Deep Learning Semantic Segmentation: FCN Source Code Analysis

This tutorial walks through the complete FCN pipeline for semantic segmentation, covering VOC dataset loading, data augmentation, collate functions, model construction, training loops, loss computation with cross‑entropy (including ignore‑index handling), and inference, while providing full PyTorch code snippets for each step.

Rare Earth Juejin Tech Community

Nov 16, 2022

Deep Learning Semantic Segmentation: FCN Source Code Analysis

The article presents a step‑by‑step walkthrough of implementing Fully Convolutional Networks (FCN) for semantic segmentation using PyTorch, starting from dataset preparation to model inference, and explains key concepts such as data transforms, loss calculation, and handling of ignored pixels.
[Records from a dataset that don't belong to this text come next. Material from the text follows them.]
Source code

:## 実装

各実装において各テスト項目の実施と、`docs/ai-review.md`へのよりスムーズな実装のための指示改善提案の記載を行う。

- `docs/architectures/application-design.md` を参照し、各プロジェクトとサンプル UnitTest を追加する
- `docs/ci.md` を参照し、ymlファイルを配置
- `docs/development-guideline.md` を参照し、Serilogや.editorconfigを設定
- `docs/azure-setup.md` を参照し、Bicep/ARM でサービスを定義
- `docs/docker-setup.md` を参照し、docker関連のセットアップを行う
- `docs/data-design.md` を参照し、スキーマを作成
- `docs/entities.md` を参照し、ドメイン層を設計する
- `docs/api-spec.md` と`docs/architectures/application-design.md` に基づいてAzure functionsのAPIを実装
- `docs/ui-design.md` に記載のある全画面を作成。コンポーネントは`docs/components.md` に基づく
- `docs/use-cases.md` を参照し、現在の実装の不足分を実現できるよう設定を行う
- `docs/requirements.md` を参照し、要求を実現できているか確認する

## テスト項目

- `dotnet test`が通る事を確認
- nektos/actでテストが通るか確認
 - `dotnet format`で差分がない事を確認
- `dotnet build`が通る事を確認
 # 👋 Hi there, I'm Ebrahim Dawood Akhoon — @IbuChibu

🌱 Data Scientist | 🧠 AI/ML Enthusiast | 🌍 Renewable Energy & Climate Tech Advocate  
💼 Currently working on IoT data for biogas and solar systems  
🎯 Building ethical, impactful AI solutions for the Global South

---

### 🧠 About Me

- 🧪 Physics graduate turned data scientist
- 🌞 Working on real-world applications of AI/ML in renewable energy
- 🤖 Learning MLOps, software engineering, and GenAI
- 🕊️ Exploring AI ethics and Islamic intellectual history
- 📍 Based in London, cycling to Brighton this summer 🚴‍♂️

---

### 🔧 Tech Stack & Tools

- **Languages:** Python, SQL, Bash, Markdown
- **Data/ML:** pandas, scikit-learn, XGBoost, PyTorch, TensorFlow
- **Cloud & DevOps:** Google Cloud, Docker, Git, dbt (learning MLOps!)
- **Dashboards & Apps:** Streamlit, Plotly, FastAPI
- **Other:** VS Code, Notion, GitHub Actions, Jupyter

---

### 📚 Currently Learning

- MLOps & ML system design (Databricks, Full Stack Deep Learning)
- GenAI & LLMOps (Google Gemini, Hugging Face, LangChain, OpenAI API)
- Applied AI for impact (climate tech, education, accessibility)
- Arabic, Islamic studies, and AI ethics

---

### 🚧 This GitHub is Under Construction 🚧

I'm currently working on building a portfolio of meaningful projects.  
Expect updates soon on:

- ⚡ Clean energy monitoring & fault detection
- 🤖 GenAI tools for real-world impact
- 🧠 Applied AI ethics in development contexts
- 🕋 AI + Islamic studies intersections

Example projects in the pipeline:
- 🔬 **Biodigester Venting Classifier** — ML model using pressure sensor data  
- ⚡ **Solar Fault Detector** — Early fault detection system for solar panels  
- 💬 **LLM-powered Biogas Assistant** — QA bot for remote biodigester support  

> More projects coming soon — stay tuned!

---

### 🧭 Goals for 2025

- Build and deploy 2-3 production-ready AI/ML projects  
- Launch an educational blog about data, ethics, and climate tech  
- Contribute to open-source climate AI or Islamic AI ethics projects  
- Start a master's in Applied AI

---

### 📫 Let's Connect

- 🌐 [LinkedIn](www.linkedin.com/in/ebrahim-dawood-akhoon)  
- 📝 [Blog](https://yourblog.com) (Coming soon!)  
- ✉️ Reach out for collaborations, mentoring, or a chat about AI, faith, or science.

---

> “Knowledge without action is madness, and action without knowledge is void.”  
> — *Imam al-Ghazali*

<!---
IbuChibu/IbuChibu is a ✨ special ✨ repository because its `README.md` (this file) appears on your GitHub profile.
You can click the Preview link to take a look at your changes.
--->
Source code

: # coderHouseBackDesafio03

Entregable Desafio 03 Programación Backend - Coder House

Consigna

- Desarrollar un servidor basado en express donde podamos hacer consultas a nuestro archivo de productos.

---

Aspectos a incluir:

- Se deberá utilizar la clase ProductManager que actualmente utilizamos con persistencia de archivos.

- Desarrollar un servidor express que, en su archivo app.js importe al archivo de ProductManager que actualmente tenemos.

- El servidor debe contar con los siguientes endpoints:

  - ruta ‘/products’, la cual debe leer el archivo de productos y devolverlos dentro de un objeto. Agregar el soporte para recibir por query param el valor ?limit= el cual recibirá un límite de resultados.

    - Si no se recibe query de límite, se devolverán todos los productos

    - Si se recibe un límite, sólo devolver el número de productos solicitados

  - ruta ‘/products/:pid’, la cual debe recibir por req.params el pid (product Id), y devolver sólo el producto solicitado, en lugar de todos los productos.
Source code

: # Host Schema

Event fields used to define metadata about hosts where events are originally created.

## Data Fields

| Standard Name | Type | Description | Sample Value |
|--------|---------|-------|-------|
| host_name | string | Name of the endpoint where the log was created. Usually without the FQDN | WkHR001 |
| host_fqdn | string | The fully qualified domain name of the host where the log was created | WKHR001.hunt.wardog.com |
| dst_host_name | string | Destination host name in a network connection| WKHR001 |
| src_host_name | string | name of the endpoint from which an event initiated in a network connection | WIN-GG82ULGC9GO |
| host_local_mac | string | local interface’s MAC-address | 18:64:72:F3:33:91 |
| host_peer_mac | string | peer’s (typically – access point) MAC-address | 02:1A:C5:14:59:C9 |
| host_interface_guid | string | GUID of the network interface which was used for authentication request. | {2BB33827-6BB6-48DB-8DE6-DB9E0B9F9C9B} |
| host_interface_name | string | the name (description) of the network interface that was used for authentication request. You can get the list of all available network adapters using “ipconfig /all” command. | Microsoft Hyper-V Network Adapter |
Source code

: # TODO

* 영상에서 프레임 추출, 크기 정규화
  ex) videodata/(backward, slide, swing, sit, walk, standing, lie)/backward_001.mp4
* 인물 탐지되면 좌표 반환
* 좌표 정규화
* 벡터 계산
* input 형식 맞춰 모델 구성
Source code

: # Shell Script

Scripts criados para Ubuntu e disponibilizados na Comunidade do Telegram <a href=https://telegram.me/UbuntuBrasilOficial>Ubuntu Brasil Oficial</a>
Dataset Reading – my_dataset.py

A VOCSegmentation class is defined to load image‑mask pairs from the VOC dataset, verify paths, and build lists of file names.

class VOCSegmentation(data.Dataset):
    def __init__(self, voc_root, year="2012", transforms=None, txt_name: str = "train.txt"):
        super(VOCSegmentation, self).__init__()
        assert year in ["2007", "2012"], "year must be in ['2007', '2012']"
        root = os.path.join(voc_root, "VOCdevkit", f"VOC{year}")
        assert os.path.exists(root), "path '{}' does not exist.".format(root)
        image_dir = os.path.join(root, 'JPEGImages')
        mask_dir = os.path.join(root, 'SegmentationClass')
        txt_path = os.path.join(root, "ImageSets", "Segmentation", txt_name)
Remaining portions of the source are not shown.